→ The problem:
Repeat, line for line, the entries printed below.

→ Source material:

****

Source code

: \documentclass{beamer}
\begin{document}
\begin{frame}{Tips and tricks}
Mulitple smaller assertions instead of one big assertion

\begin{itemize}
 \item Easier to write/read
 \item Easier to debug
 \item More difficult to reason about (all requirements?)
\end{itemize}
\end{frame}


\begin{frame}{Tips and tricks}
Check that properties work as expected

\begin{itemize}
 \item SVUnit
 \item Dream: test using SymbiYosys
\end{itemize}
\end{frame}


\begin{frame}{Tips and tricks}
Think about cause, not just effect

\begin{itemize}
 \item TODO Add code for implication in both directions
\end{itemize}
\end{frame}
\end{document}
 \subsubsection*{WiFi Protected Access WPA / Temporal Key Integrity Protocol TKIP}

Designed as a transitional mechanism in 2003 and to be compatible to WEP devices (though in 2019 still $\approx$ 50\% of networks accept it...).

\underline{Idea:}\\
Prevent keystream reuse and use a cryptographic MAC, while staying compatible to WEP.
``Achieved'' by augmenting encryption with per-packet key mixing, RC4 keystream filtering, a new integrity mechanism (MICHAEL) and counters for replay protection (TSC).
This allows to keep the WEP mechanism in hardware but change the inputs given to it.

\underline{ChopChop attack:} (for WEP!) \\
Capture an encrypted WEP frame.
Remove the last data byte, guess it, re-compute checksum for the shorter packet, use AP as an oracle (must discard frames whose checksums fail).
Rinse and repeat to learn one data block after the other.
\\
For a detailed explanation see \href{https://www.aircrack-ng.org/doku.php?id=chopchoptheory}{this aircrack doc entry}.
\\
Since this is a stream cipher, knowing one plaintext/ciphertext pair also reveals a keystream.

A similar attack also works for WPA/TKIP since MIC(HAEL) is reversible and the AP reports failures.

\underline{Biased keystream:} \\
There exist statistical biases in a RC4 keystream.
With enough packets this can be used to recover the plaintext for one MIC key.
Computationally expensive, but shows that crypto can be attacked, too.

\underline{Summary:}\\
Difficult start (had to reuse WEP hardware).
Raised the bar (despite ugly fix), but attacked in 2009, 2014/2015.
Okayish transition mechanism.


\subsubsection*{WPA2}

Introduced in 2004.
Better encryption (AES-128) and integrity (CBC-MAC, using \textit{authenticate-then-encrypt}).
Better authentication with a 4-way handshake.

****

→ Solution for this problem:
Source code

: \documentclass{beamer}
\begin{document}
\begin{frame}{Tips and tricks}
Mulitple smaller assertions instead of one big assertion

\begin{itemize}
 \item Easier to write/read
 \item Easier to debug
 \item More difficult to reason about (all requirements?)
\end{itemize}
\end{frame}


\begin{frame}{Tips and tricks}
Check that properties work as expected

\begin{itemize}
 \item SVUnit
 \item Dream: test using SymbiYosys
\end{itemize}
\end{frame}


\begin{frame}{Tips and tricks}
Think about cause, not just effect

\begin{itemize}
 \item TODO Add code for implication in both directions
\end{itemize}
\end{frame}
\end{document}
 \subsubsection*{WiFi Protected Access WPA / Temporal Key Integrity Protocol TKIP}

Designed as a transitional mechanism in 2003 and to be compatible to WEP devices (though in 2019 still $\approx$ 50\% of networks accept it...).

\underline{Idea:}\\
Prevent keystream reuse and use a cryptographic MAC, while staying compatible to WEP.
``Achieved'' by augmenting encryption with per-packet key mixing, RC4 keystream filtering, a new integrity mechanism (MICHAEL) and counters for replay protection (TSC).
This allows to keep the WEP mechanism in hardware but change the inputs given to it.

\underline{ChopChop attack:} (for WEP!) \\
Capture an encrypted WEP frame.
Remove the last data byte, guess it, re-compute checksum for the shorter packet, use AP as an oracle (must discard frames whose checksums fail).
Rinse and repeat to learn one data block after the other.
\\
For a detailed explanation see \href{https://www.aircrack-ng.org/doku.php?id=chopchoptheory}{this aircrack doc entry}.
\\
Since this is a stream cipher, knowing one plaintext/ciphertext pair also reveals a keystream.

A similar attack also works for WPA/TKIP since MIC(HAEL) is reversible and the AP reports failures.

\underline{Biased keystream:} \\
There exist statistical biases in a RC4 keystream.
With enough packets this can be used to recover the plaintext for one MIC key.
Computationally expensive, but shows that crypto can be attacked, too.

\underline{Summary:}\\
Difficult start (had to reuse WEP hardware).
Raised the bar (despite ugly fix), but attacked in 2009, 2014/2015.
Okayish transition mechanism.


\subsubsection*{WPA2}

Introduced in 2004.
Better encryption (AES-128) and integrity (CBC-MAC, using \textit{authenticate-then-encrypt}).
Better authentication with a 4-way handshake.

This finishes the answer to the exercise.